RECORDS TO PROCESS Block Start
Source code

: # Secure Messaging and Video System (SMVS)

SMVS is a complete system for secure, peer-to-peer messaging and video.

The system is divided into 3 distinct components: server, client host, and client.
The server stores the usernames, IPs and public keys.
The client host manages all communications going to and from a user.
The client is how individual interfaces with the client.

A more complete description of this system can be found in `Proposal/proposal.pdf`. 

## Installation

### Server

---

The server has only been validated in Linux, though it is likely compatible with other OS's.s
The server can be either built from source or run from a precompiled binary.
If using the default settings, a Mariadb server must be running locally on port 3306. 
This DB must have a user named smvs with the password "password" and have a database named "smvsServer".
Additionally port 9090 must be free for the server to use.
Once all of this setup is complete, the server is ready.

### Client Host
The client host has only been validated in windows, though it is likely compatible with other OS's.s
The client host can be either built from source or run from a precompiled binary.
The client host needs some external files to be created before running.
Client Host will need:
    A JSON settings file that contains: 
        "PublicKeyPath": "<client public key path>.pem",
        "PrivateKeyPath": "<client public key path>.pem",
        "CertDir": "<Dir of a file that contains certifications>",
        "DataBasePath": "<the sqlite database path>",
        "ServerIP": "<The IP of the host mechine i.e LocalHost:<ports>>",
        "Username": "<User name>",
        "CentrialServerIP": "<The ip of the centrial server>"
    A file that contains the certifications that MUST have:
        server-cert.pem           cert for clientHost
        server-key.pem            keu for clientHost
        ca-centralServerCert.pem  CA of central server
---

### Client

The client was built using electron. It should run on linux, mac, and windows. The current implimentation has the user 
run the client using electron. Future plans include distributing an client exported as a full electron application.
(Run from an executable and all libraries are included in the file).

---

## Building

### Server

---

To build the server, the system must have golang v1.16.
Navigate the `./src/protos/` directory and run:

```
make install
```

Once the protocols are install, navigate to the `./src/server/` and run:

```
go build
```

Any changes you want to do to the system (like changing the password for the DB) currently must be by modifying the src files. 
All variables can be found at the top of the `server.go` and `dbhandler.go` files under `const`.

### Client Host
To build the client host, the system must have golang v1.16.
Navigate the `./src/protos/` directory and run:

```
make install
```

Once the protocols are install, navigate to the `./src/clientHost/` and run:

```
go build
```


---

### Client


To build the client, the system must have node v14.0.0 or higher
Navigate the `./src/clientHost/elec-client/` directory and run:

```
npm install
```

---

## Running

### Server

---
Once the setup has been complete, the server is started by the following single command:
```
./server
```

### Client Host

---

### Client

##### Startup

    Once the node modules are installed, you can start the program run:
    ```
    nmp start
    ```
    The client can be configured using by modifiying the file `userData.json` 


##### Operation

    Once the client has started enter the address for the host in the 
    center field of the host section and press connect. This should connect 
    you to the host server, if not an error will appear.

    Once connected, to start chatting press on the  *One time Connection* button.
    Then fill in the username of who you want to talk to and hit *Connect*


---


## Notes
RECORDS TO PROCESS Block End
-- ABOUT THIS EXERCISE --
Put down all the data once more, exactly as it appears above.

-- WRITTEN SOLUTION --
Source code

: # Secure Messaging and Video System (SMVS)

SMVS is a complete system for secure, peer-to-peer messaging and video.

The system is divided into 3 distinct components: server, client host, and client.
The server stores the usernames, IPs and public keys.
The client host manages all communications going to and from a user.
The client is how individual interfaces with the client.

A more complete description of this system can be found in `Proposal/proposal.pdf`. 

## Installation

### Server

---

The server has only been validated in Linux, though it is likely compatible with other OS's.s
The server can be either built from source or run from a precompiled binary.
If using the default settings, a Mariadb server must be running locally on port 3306. 
This DB must have a user named smvs with the password "password" and have a database named "smvsServer".
Additionally port 9090 must be free for the server to use.
Once all of this setup is complete, the server is ready.

### Client Host
The client host has only been validated in windows, though it is likely compatible with other OS's.s
The client host can be either built from source or run from a precompiled binary.
The client host needs some external files to be created before running.
Client Host will need:
    A JSON settings file that contains: 
        "PublicKeyPath": "<client public key path>.pem",
        "PrivateKeyPath": "<client public key path>.pem",
        "CertDir": "<Dir of a file that contains certifications>",
        "DataBasePath": "<the sqlite database path>",
        "ServerIP": "<The IP of the host mechine i.e LocalHost:<ports>>",
        "Username": "<User name>",
        "CentrialServerIP": "<The ip of the centrial server>"
    A file that contains the certifications that MUST have:
        server-cert.pem           cert for clientHost
        server-key.pem            keu for clientHost
        ca-centralServerCert.pem  CA of central server
---

### Client

The client was built using electron. It should run on linux, mac, and windows. The current implimentation has the user 
run the client using electron. Future plans include distributing an client exported as a full electron application.
(Run from an executable and all libraries are included in the file).

---

## Building

### Server

---

To build the server, the system must have golang v1.16.
Navigate the `./src/protos/` directory and run:

```
make install
```

Once the protocols are install, navigate to the `./src/server/` and run:

```
go build
```

Any changes you want to do to the system (like changing the password for the DB) currently must be by modifying the src files. 
All variables can be found at the top of the `server.go` and `dbhandler.go` files under `const`.

### Client Host
To build the client host, the system must have golang v1.16.
Navigate the `./src/protos/` directory and run:

```
make install
```

Once the protocols are install, navigate to the `./src/clientHost/` and run:

```
go build
```


---

### Client


To build the client, the system must have node v14.0.0 or higher
Navigate the `./src/clientHost/elec-client/` directory and run:

```
npm install
```

---

## Running

### Server

---
Once the setup has been complete, the server is started by the following single command:
```
./server
```

### Client Host

---

### Client

##### Startup

    Once the node modules are installed, you can start the program run:
    ```
    nmp start
    ```
    The client can be configured using by modifiying the file `userData.json` 


##### Operation

    Once the client has started enter the address for the host in the 
    center field of the host section and press connect. This should connect 
    you to the host server, if not an error will appear.

    Once connected, to start chatting press on the  *One time Connection* button.
    Then fill in the username of who you want to talk to and hit *Connect*


---


## Notes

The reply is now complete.